Jones v. Sonnen may be a financial windfall, but it denigrates the UFC Light-Heavyweight belt. Kevin Iole, Yahoo! Sports.
Sonnen was knocked out in devastating fashion by Silva in the second round at UFC 148. That dropped him to 0-2 in his two bouts with Silva. Whether or not he won five of the seven rounds against Silva, he didn't win the fights. He lost.
One of the things that White and UFC CEO Lorenzo Fertitta did in taking control of the company in 2001 was to try to structure the titles in a way that they meant something.
There has been a path to a championship that is transparent and understandable. No one was given title shots just because of their name or who their manager happened to be, as has been the case far too long in boxing.
As Iole mentions, the UFC roster has been devastated by injuries of late. It becomes very hard to sell a pay-per-view full of lightly fought rookies, last minute replacements, or the ton of MMA fighters on roster that aren't household names. There's a limit to the number of "Superfights" any fighting sport can realistically have. Boxing has Pacquiao-Mayweather now, and in the future they might have something with Andre Ward vs. Canelo Alvarez but there's only ever going to be two or three big names out there in adjacent weight classes that anyone really wants to see.

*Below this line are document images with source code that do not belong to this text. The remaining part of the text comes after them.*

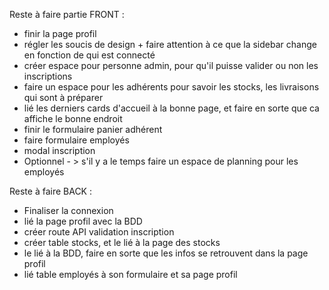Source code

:Reste à faire partie FRONT : 
- finir la page profil
- régler les soucis de design + faire attention à ce que la sidebar change en fonction de qui est connecté 
- créer espace pour personne admin, pour qu'il puisse valider ou non les inscriptions
- faire un espace pour les adhérents pour savoir les stocks, les livraisons qui sont à préparer 
- lié les derniers cards d'accueil à la bonne page, et faire en sorte que ca affiche le bonne endroit 
- finir le formulaire panier adhérent
- faire formulaire employés 
- modal inscription 
- Optionnel - > s'il y a le temps faire un espace de planning pour les employés 


Reste à faire BACK : 
- Finaliser la connexion 
- lié la page profil avec la BDD
- créer route API validation inscription 
- créer table stocks, et le lié à la page des stocks
-  le lié à la BDD, faire en sorte que les infos se retrouvent dans la page profil
- lié table employés à son formulaire et sa page profil
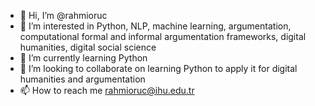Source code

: - 👋 Hi, I’m @rahmioruc
- 👀 I’m interested in Python, NLP, machine learning, argumentation, 
computational formal and informal argumentation frameworks, digital humanities, digital social science
- 🌱 I’m currently learning Python
- 💞️ I’m looking to collaborate on learning Python to apply it for digital humanities and argumentation
- 📫 How to reach me rahmioruc@ihu.edu.tr 

<!---
rahmioruc/rahmioruc is a ✨ special ✨ repository because its `README.md` (this file) appears on your GitHub profile.
You can click the Preview link to take a look at your changes.
--->
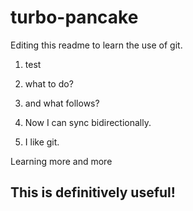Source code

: # turbo-pancake

Editing this readme to learn the use of git.

1. test

2. what to do?

3. and what follows?

4. Now I can sync bidirectionally.

5. I like git.

Learning more and more 
## This is definitively useful!
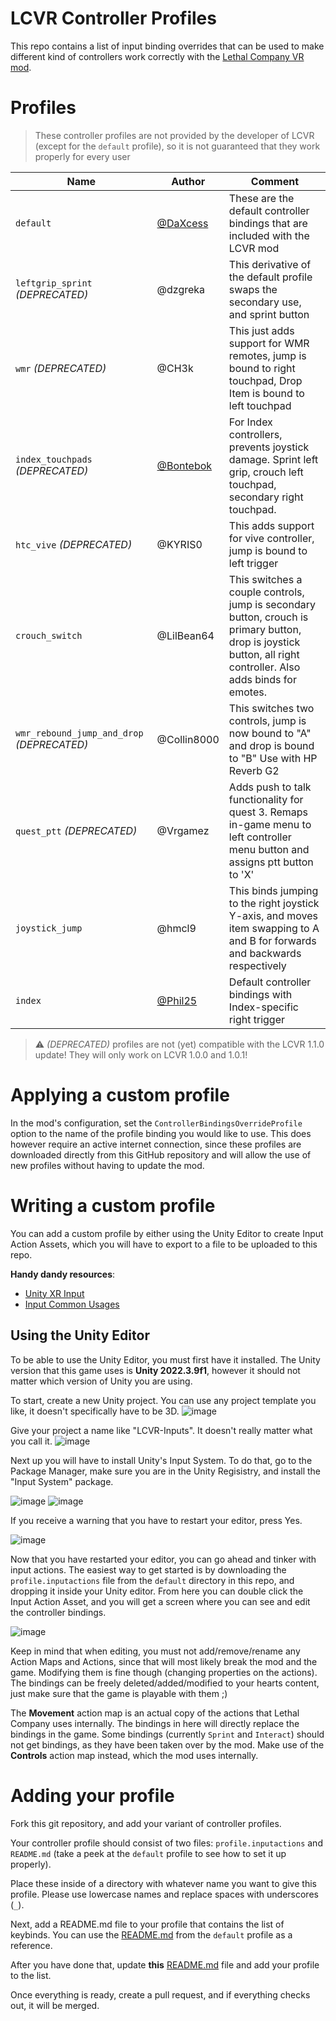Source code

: # LCVR Controller Profiles

This repo contains a list of input binding overrides that can be used to make different kind of controllers work correctly with the [Lethal Company VR mod](https://github.com/DaXcess/LCVR).

# Profiles

> These controller profiles are not provided by the developer of LCVR (except for the `default` profile), so it is not guaranteed that they work properly for every user

| Name                                       | Author                                   | Comment                                                                                                                            |
| ------------------------------------------ | ---------------------------------------- | ---------------------------------------------------------------------------------------------------------------------------------- |
| `default`                                  | [@DaXcess](https://github.com/DaXcess)   | These are the default controller bindings that are included with the LCVR mod                                                      |
| `leftgrip_sprint` _(DEPRECATED)_           | @dzgreka                                 | This derivative of the default profile swaps the secondary use, and sprint button                                                  |
| `wmr` _(DEPRECATED)_                       | @CH3k                                    | This just adds support for WMR remotes, jump is bound to right touchpad, Drop Item is bound to left touchpad                       |
| `index_touchpads` _(DEPRECATED)_           | [@Bontebok](https://github.com/Bontebok) | For Index controllers, prevents joystick damage. Sprint left grip, crouch left touchpad, secondary right touchpad.                 |
| `htc_vive` _(DEPRECATED)_                  | @KYRIS0                                  | This adds support for vive controller, jump is bound to left trigger                                                               |
| `crouch_switch`                            | @LilBean64                               | This switches a couple controls, jump is secondary button, crouch is primary button, drop is joystick button, all right controller. Also adds binds for emotes.|
| `wmr_rebound_jump_and_drop` _(DEPRECATED)_ | @Collin8000                              | This switches two controls, jump is now bound to "A" and drop is bound to "B" Use with HP Reverb G2                                |
| `quest_ptt` _(DEPRECATED)_                 | @Vrgamez                                 | Adds push to talk functionality for quest 3. Remaps in-game menu to left controller menu button and assigns ptt button to 'X'      |
| `joystick_jump`                            | @hmcl9                                   | This binds jumping to the right joystick Y-axis, and moves item swapping to A and B for forwards and backwards respectively              |
| `index`                                    | [@Phil25](https://github.com/Phil25)     | Default controller bindings with Index-specific right trigger                                                                      |

> ⚠️ _(DEPRECATED)_ profiles are not (yet) compatible with the LCVR 1.1.0 update! They will only work on LCVR 1.0.0 and 1.0.1!

# Applying a custom profile

In the mod's configuration, set the `ControllerBindingsOverrideProfile` option to the name of the profile binding you would like to use. This does however require an active internet connection, since these profiles are downloaded directly from this GitHub repository and will allow the use of new profiles without having to update the mod.

# Writing a custom profile

You can add a custom profile by either using the Unity Editor to create Input Action Assets, which you will have to export to a file to be uploaded to this repo.

**Handy dandy resources**:

- [Unity XR Input](https://docs.unity3d.com/Manual/xr_input.html)
- [Input Common Usages](https://docs.unity3d.com/ScriptReference/XR.CommonUsages.html)

## Using the Unity Editor

To be able to use the Unity Editor, you must first have it installed. The Unity version that this game uses is **Unity 2022.3.9f1**, however it should not matter which version of Unity you are using.

To start, create a new Unity project. You can use any project template you like, it doesn't specifically have to be 3D.
![image](https://github.com/DaXcess/LCVR-Controller-Profiles/assets/46288749/38212fa3-61b4-49a6-874e-d75e4bbf03fb)

Give your project a name like "LCVR-Inputs". It doesn't really matter what you call it.
![image](https://github.com/DaXcess/LCVR-Controller-Profiles/assets/46288749/fc4db25e-644a-4b8b-b94f-1fb63be446c6)

Next up you will have to install Unity's Input System. To do that, go to the Package Manager, make sure you are in the Unity Regisistry, and install the "Input System" package.

![image](https://github.com/DaXcess/LCVR-Controller-Profiles/assets/46288749/db382355-c6d2-4d63-887a-9da31df5fe33)
![image](https://github.com/DaXcess/LCVR-Controller-Profiles/assets/46288749/57e83d15-463a-42ce-aa01-2ae408226045)

If you receive a warning that you have to restart your editor, press Yes.

![image](https://github.com/DaXcess/LCVR-Controller-Profiles/assets/46288749/55938e58-ebae-4f07-81f0-2992b62eb5dd)

Now that you have restarted your editor, you can go ahead and tinker with input actions. The easiest way to get started is by downloading the `profile.inputactions` file from the `default` directory in this repo, and dropping it inside your Unity editor. From here you can double click the Input Action Asset, and you will get a screen where you can see and edit the controller bindings.

![image](https://github.com/DaXcess/LCVR-Controller-Profiles/assets/46288749/05defe20-ed4d-4edc-8f62-e4ac0fb9e8c6)

Keep in mind that when editing, you must not add/remove/rename any Action Maps and Actions, since that will most likely break the mod and the game. Modifying them is fine though (changing properties on the actions). The bindings can be freely deleted/added/modified to your hearts content, just make sure that the game is playable with them ;)

The **Movement** action map is an actual copy of the actions that Lethal Company uses internally. The bindings in here will directly replace the bindings in the game. Some bindings (currently `Sprint` and `Interact`) should not get bindings, as they have been taken over by the mod. Make use of the **Controls** action map instead, which the mod uses internally.

# Adding your profile

Fork this git repository, and add your variant of controller profiles.

Your controller profile should consist of two files: `profile.inputactions` and `README.md` (take a peek at the `default` profile to see how to set it up properly).

Place these inside of a directory with whatever name you want to give this profile. Please use lowercase names and replace spaces with underscores (`_`).

Next, add a README.md file to your profile that contains the list of keybinds. You can use the [README.md](default/README.md) from the `default` profile as a reference.

After you have done that, update **this** [README.md](README.md) file and add your profile to the list.

Once everything is ready, create a pull request, and if everything checks out, it will be merged.
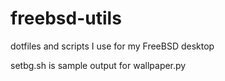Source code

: # freebsd-utils
dotfiles and scripts I use for my FreeBSD desktop

setbg.sh is sample output for wallpaper.py

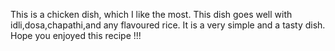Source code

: This is a chicken dish, which I like the most. 
This dish goes well with idli,dosa,chapathi,and any flavoured rice. 
It is a very simple and a tasty dish.
Hope you enjoyed this recipe !!!
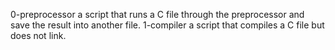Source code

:0-preprocessor a script that runs a C file through the preprocessor and save the result into another file.
1-compiler a script that compiles a C file but does not link.
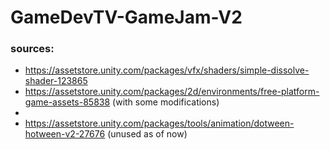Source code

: # GameDevTV-GameJam-V2
 
### sources:
- https://assetstore.unity.com/packages/vfx/shaders/simple-dissolve-shader-123865
- https://assetstore.unity.com/packages/2d/environments/free-platform-game-assets-85838 (with some modifications)
- 
- https://assetstore.unity.com/packages/tools/animation/dotween-hotween-v2-27676 (unused as of now)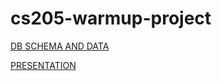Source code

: # cs205-warmup-project
[DB SCHEMA AND DATA](https://docs.google.com/spreadsheets/d/10uNZty7Ix6n4S_ww2qhkvcJ7jfikw8rN0CeShY-WSuE/edit?usp=sharing)

[PRESENTATION](https://docs.google.com/presentation/d/12EugwYQW6lgqt0djMILuD6K_ihHnTbOqu1pTB_NQdDw/edit?usp=sharing)
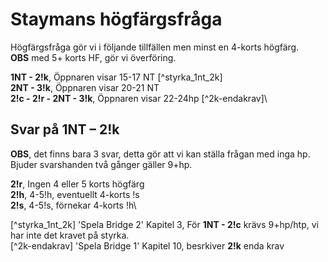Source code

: # Staymans högfärgsfråga

Högfärgsfråga gör vi i följande tillfällen men minst en 4-korts högfärg.\
 **OBS** med 5+ korts HF, gör vi överföring.

**1NT - 2!k**, Öppnaren visar 15-17 NT [^styrka_1nt_2k]\
**2NT - 3!k**, Öppnaren visar 20-21 NT\
**2!c - 2!r - 2NT - 3!k**, Öppnaren visar 22-24hp [^2k-endakrav]\

## Svar på 1NT – 2!k

**OBS**, det finns bara 3 svar, detta gör att vi kan ställa frågan med inga hp. Bjuder svarshanden två gånger gäller 9+hp.

**2!r**, Ingen 4 eller 5 korts högfärg\
**2!h**, 4-5!h, eventuellt 4-korts !s\
**2!s**, 4-5!s, förnekar 4-korts !h\

[^styrka_1nt_2k] 'Spela Bridge 2' Kapitel 3, För **1NT - 2!c** krävs 9+hp/htp, vi har inte det kravet på styrka.\
[^2k-endakrav] 'Spela Bridge 1' Kapitel 10, besrkiver **2!k** enda krav
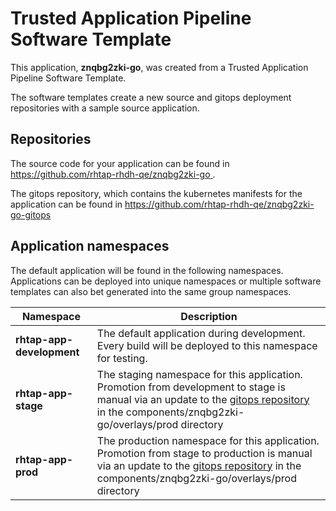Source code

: # Trusted Application Pipeline Software Template

This application, **znqbg2zki-go**, was created from a Trusted Application Pipeline Software Template.

The software templates create a new source and gitops deployment repositories with a sample source application. 

## Repositories

The source code for your application can be found in [https://github.com/rhtap-rhdh-qe/znqbg2zki-go ](https://github.com/rhtap-rhdh-qe/znqbg2zki-go ).
 
The gitops repository, which contains the kubernetes manifests for the application can be found in 
[https://github.com/rhtap-rhdh-qe/znqbg2zki-go-gitops ](https://github.com/rhtap-rhdh-qe/znqbg2zki-go-gitops ) 

## Application namespaces 

The default application will be found in the following namespaces. Applications can be deployed into unique namespaces or multiple software templates can also bet generated into the same group namespaces.  

|  Namespace   |  Description   |  
| -------- | -------- |   
| **rhtap-app-development** | The default application during development. Every build will be deployed to this namespace for testing. | 
| **rhtap-app-stage** | The staging namespace for this application. Promotion from development to stage is manual via an update to the [gitops repository](https://github.com/rhtap-rhdh-qe/znqbg2zki-go-gitops ) in the components/znqbg2zki-go/overlays/prod directory |  
| **rhtap-app-prod** | The production namespace for this application. Promotion from stage to production is manual via an update to the [gitops repository](https://github.com/rhtap-rhdh-qe/znqbg2zki-go-gitops ) in the components/znqbg2zki-go/overlays/prod directory |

The UFC is in the same boat. Anderson Silva vs. George St. Pierre would be a GREAT fight, as would Silva vs. John Jones, but in each case one fighter is going to be giving up significant size to step in against a man who's at the top of a bigger division. The fans want those fights, but they rarely live up to the hype.
The biggest problem is that the casual fight fan is terribly uneducated and only knows a handful of fighters, most of whom headline credible cards against lesser known foes. While the hard-core fight fan realizes that Silva v. Weidman is a great fight, it's not going to have the juice of Silva v. Jones no matter how hard the UFC promotes it.
During it's early heyday the UFC had a roster full of star-caliber fighters who, unfortunately, were nearing the downside of their careers just as viewers were tuning in. Fighters like Chuck Liddell, Randy Couture, Tito Ortiz, Rich Franklin and Quinton Jackson generated viewer interest on the downsides of their career. Today's fans never got to see Bas Rutten fight, and that's a shame. He was a better striker in his prime than anyone fighting today.
The real shame is that, in many cases, most of the young up-and-coming fighters are more well-rounded and better fighters than many of the "stars" of the past. The casual fight fan doesn't see that however, clamoring for fights with the names they know. This leaves Dana White & Zuffa in the unenviable position of trying to cobble together profitable fight cards with a roster of healthy fighters with little buzz.